* AIM OF THE TASK: Below this line are records; transcribe exactly the lines between the one holding "decoslack notifies you" and the one holding "Source code", inclusive, and omit the pictures.

* DATA PROVIDED:

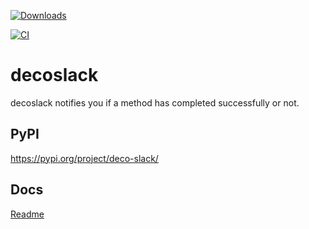 [![Downloads](https://pepy.tech/badge/deco-slack)](https://pepy.tech/project/deco-slack)

[![CI](https://github.com/taross-f/deco-slack/actions/workflows/main.yml/badge.svg)](https://github.com/taross-f/deco-slack/actions/workflows/main.yml)
# decoslack

decoslack notifies you if a method has completed successfully or not.


## PyPI
https://pypi.org/project/deco-slack/

## Docs
[Readme](deco-slack/README.md)


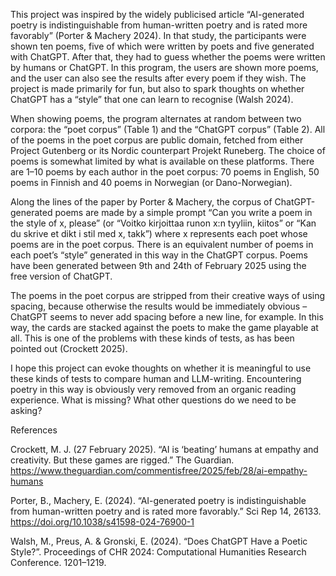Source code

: This project was inspired by the widely publicised article “AI-generated poetry is indistinguishable from human-written poetry and is rated more favorably” (Porter & Machery 2024). In that study, the participants were shown ten poems, five of which were written by poets and five generated with ChatGPT. After that, they had to guess whether the poems were written by humans or ChatGPT. In this program, the users are shown more poems, and the user can also see the results after every poem if they wish. The project is made primarily for fun, but also to spark thoughts on whether ChatGPT has a “style” that one can learn to recognise (Walsh 2024).

When showing poems, the program alternates at random between two corpora: the “poet corpus” (Table 1) and the “ChatGPT corpus” (Table 2). All of the poems in the poet corpus are public domain, fetched from either Project Gutenberg or its Nordic counterpart Projekt Runeberg. The choice of poems is somewhat limited by what is available on these platforms. There are 1–10 poems by each author in the poet corpus: 70 poems in English, 50 poems in Finnish and 40 poems in Norwegian (or Dano-Norwegian).

Along the lines of the paper by Porter & Machery, the corpus of ChatGPT-generated poems are made by a simple prompt “Can you write a poem in the style of x, please” (or “Voitko kirjoittaa runon x:n tyyliin, kiitos” or “Kan du skrive et dikt i stil med x, takk”) where x represents each poet whose poems are in the poet corpus. There is an equivalent number of poems in each poet’s “style” generated in this way in the ChatGPT corpus. Poems have been generated between 9th and 24th of February 2025 using the free version of ChatGPT.

The poems in the poet corpus are stripped from their creative ways of using spacing, because otherwise the results would be immediately obvious – ChatGPT seems to never add spacing before a new line, for example. In this way, the cards are stacked against the poets to make the game playable at all. This is one of the problems with these kinds of tests, as has been pointed out (Crockett 2025).

I hope this project can evoke thoughts on whether it is meaningful to use these kinds of tests to compare human and LLM-writing. Encountering poetry in this way is obviously very removed from an organic reading experience. What is missing? What other questions do we need to be asking?

References

Crockett, M. J. (27 February 2025). “AI is ‘beating’ humans at empathy and creativity. But these games are rigged.” The Guardian. https://www.theguardian.com/commentisfree/2025/feb/28/ai-empathy-humans 

Porter, B., Machery, E. (2024). “AI-generated poetry is indistinguishable from human-written poetry and is rated more favorably.” Sci Rep 14, 26133. https://doi.org/10.1038/s41598-024-76900-1 

Walsh, M., Preus, A. & Gronski, E. (2024). “Does ChatGPT Have a Poetic Style?”. Proceedings of CHR 2024: Computational Humanities Research Conference. 1201–1219.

* WRITTEN SOLUTION:
decoslack notifies you if a method has completed successfully or not.


## PyPI
https://pypi.org/project/deco-slack/

## Docs
[Readme](deco-slack/README.md)


Source code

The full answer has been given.